Π, thank you for bringing up Gelman. I take his name in vain in a paper about logic in probability, which you can find on my Resume tab : look for “Broccoli”.

However, this does not answer your point, which I promise to do at a later time in a post about “randomness.”

The distinction between climate and weather is true, but it is separate entirely from this posting. Whether “trend” is useful is relevant, but only insofar as it helps us make predictions. There, the main point still stands: usual statistical methods lead to overconfidence.

I’m a little bit lost here. I thought that a stationary process (wide-sense stationarity) requires that 1st and 2nd moments do not vary with respect to time:

E[y(t]]= m(t)= m(t+Dt)

which is not the case here.

And while the trend doesn’t tell you the future values of observables, the posterior predictive distribution also obscures the trend. We always experience the combination of weather and climate, but it is of physical interest to disentangle weather from climate. Both kinds of inferences are useful.

Mike D, Amen. Measurement error just adds to the uncertainty. I have pointed this out elsewhere, but have given no examples yet.

Bob, right on. It’s not that a model cannot describe reality, it’s just that they often do a poor job.

Π 1. Yes, the posterior predictive, not the posterior for μ 2. Not quite. See today’s post on “meaning on mean means”. Red lines are just posterior predictive. The blue lines are the parameter posterior (on μ).

And I agree with you that it’s always better to show the full posterior distribution when possible. This is because showing an interval can give misleading results, as you say. However, these posteriors (for observables or μ) are all t, and are symmetric, so the intervals are reasonable summaries.

The term “random draws”, oh my. I’ll be talking about the mysticism of “random” in future posts.

And no matter if I know the exact value of the parameters, I still do not know the future value of the observables.

Briggs

“It must be stressed that the 95% interval is for the mean, which is itself an unobservable parameter. What we really want to know about is that data values themselves.”

1. This (and most of the rest of your post) implies that you’re talking about the posterior predictive distribution for the data, instead of the posterior for the model trend.

“What we have to do is to completely account for our uncertainty in the values of a and b, but also in the parameters that make up OS.”

2. On the other hand, this implies that you’re treating the distributional parameters (e.g., residual variance or autocorrelation) as uncertain with some prior, and marginalizing over them in the posterior.

Which of these represents the red lines? 1, 2, or both?

As for 1, I believe it’s useful to give both posterior trend and posterior predictive intervals. The underlying trend itself is interesting and informative, but if you want to predict what will be measured in a specific year, you need the posterior predictive distribution.

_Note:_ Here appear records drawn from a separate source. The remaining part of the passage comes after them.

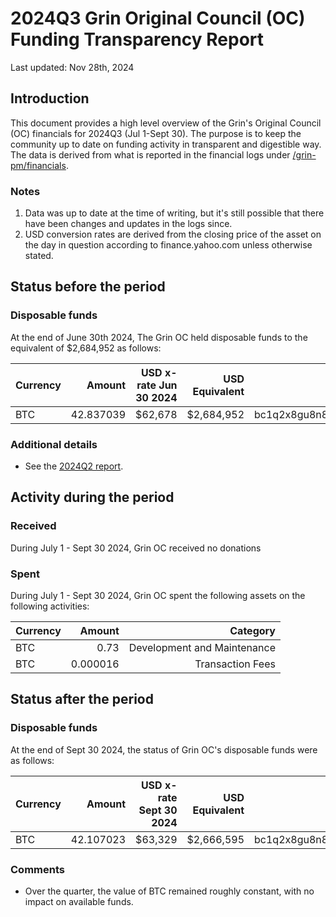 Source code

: # 2024Q3 Grin Original Council (OC) Funding Transparency Report

Last updated: Nov 28th, 2024

## Introduction
This document provides a high level overview of the Grin's Original Council (OC) financials for 2024Q3 (Jul 1-Sept 30). The purpose is to keep the community up to date on funding activity in transparent and digestible way. The data is derived from what is reported in the financial logs under [/grin-pm/financials](https://github.com/mimblewimble/grin-pm/tree/master/financials).

### Notes

1. Data was up to date at the time of writing, but it's still possible that there have been changes and updates in the logs since.
2. USD conversion rates are derived from the closing price of the asset on the day in question according to finance.yahoo.com unless otherwise stated. 

## Status before the period

### Disposable funds

At the end of June 30th 2024, The Grin OC held disposable funds to the equivalent of $2,684,952 as follows:

Currency | Amount | USD x-rate Jun 30 2024 | USD Equivalent | Wallet address(es)
|---|---:|---:|---:|---|
BTC | 42.837039 | $62,678 | $2,684,952 | bc1q2x8gu8n85ylur5j83yflhpg5hf80nhnyem98k2pld46lf4czhmgsxq8wlu

### Additional details
* See the [2024Q2 report](funding_transparency_2024Q2.md).

## Activity during the period

### Received

During July 1 - Sept 30 2024, Grin OC received no donations

### Spent

During July 1 - Sept 30 2024, Grin OC spent the following assets on the following activities:

Currency | Amount | Category
|---|---:|---:|
BTC|0.73|Development and Maintenance|
BTC|0.000016|Transaction Fees|
  
## Status after the period

### Disposable funds

At the end of Sept 30 2024, the status of Grin OC's disposable funds were as follows:

Currency | Amount | USD x-rate Sept 30 2024 | USD Equivalent | Wallet address(es)
|---|---:|---:|---:|---|
BTC | 42.107023 | $63,329 | $2,666,595 | bc1q2x8gu8n85ylur5j83yflhpg5hf80nhnyem98k2pld46lf4czhmgsxq8wlu

### Comments
* Over the quarter, the value of BTC remained roughly constant, with no impact on available funds.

(Actually, instead of intervals, I prefer a collection of random draws from the posterior or posterior predictive distributions. Means and confidence intervals can hide structure.)

2 should always be done when computationally feasible, unless there is good reason to believe the priors on distributional parameters are very narrow.

A model of a mean is meaningless (?).

Even if you could be certain that the global mean temperature would rise by x, you would have no idea what that would me for people or polar bears or crops.

It’s easy to construct a scenario in which the global mean temp goes up by six degrees yet we all freeze to death.

I think one thing that some lose sight of when they get too caught up in the statistics and formulae is that math doesn’t explain the physical world around us, we are only trying to use math to explain the world around us as best we can. Sometimes it works, sometimes it doesn’t, but ultimately all mathematical descriptions of the physical world are subject to refutation or refinement. In other words, if there is an observable phenomenom that is proven to be true, but which is in conflict with one of our formulae with which we attempt to describe the physical world, it is the formulae that needs to modified, not the phenomenom.

Regards,
Bob North

Just to add more confusion, your model is fit to “observed” data, but in many cases (global temps being a good example) the “observed” data is squishy, or as statisticians say, loaded with measurement error.

Some phenomena can be measured with great precision but some cannot. When the “yardstick” is rubbery, the data are more like guesses than precise readings that can be replicated by unbiased observers.

Measurement error throws an entirely different uncertainty into models, called statistical bias, that is difficult to account for. When measurement error is folded in, somehow or other, it invariably boosts the model variance (a stat pun) and widens the confidence intervals.

PS Satellite data has measurement error. Don’t kid yourself about that. And terrestrial weather station data is thoroughly messed up. And anytime an analysis is based on “proxies,” you can sure the “observed” data is as squishy as mud.